Proper formation of your LLC or corporation is mandatory to have legal standing in California. LLCs that lack operating agreements and corporations without approved bylaws may not be protected in California. Without legal standing your home and personal assets could be exposed to business lawsuits, liens and creditors. (See our article: “Does your LLC or Corporation have Legal Standing?” for details).
Not only are operating agreements or bylaws necessary to establish legal standing under California law, they are also important (along with shareholder agreements) because they provide the framework for the operation and management of the company and legally bind owners and managers to its rules and procedures.
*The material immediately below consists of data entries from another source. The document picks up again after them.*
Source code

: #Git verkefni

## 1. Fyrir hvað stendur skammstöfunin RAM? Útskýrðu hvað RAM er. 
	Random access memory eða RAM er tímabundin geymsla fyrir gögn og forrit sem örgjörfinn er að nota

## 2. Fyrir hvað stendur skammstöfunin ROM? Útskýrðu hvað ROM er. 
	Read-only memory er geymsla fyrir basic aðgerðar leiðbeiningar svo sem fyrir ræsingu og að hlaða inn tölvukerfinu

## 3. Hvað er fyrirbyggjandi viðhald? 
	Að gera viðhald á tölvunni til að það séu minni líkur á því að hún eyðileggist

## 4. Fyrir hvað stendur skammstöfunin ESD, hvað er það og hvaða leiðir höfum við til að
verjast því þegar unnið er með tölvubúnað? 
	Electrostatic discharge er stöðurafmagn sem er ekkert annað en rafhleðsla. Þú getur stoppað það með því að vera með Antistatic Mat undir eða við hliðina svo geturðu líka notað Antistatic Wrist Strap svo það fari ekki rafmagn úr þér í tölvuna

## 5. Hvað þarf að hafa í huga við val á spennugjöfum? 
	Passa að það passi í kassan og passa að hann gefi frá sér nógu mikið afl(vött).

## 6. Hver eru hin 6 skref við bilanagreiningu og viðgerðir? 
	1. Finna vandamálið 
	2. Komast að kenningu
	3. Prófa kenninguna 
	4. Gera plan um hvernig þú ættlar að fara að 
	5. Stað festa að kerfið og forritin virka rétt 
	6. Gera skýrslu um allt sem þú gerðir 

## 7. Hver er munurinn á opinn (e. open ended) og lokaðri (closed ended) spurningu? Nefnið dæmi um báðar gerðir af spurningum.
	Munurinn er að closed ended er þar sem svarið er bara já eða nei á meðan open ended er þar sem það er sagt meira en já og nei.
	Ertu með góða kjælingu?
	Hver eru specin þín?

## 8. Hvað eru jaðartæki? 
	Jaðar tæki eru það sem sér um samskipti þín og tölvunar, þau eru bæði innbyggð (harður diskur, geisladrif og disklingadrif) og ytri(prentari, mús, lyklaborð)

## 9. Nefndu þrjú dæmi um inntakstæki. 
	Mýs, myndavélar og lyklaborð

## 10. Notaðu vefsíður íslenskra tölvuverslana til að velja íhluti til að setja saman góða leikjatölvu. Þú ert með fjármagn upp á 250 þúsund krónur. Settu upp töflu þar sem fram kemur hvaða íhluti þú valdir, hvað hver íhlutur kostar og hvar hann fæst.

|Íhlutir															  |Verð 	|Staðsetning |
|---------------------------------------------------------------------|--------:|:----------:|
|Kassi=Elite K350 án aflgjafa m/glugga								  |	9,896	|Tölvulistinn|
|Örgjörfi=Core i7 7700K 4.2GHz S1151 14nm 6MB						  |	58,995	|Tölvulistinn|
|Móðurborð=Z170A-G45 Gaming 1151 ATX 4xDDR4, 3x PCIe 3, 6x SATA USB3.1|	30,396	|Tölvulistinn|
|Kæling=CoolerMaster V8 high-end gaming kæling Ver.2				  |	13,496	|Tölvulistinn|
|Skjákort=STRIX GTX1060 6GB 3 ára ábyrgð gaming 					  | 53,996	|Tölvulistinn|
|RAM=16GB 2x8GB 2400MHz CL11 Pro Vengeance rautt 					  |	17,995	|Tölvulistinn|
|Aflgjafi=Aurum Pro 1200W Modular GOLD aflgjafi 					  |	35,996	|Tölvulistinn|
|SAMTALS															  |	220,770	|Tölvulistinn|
The documents help to minimize financial and management misunderstandings and provide methods to resolve disputes without costly litigation. When a legal dispute does occur, the courts try to determine whether the principals have any personal liability based on the procedures called for in the documents. (See our article: “Operating Agreements and Bylaws—Why they’re Necessary” for details).
Even LLCs and corporations that were properly formed can lose their legal standing or asset protection qualities if on-going compliance isn’t maintained or if owners or managers commit alter ego blunders. LLCs and corporations must be respected as legally separate from its owners and managers, annual filings must be made, certain decisions recorded in its minutes along with other required formalities.
In addition to federal law, LLCs and corporations are regulated by the state laws where they were formed AND the state laws where they do business. If business is conducted in a state other than the one of formation then the laws of both states must be followed.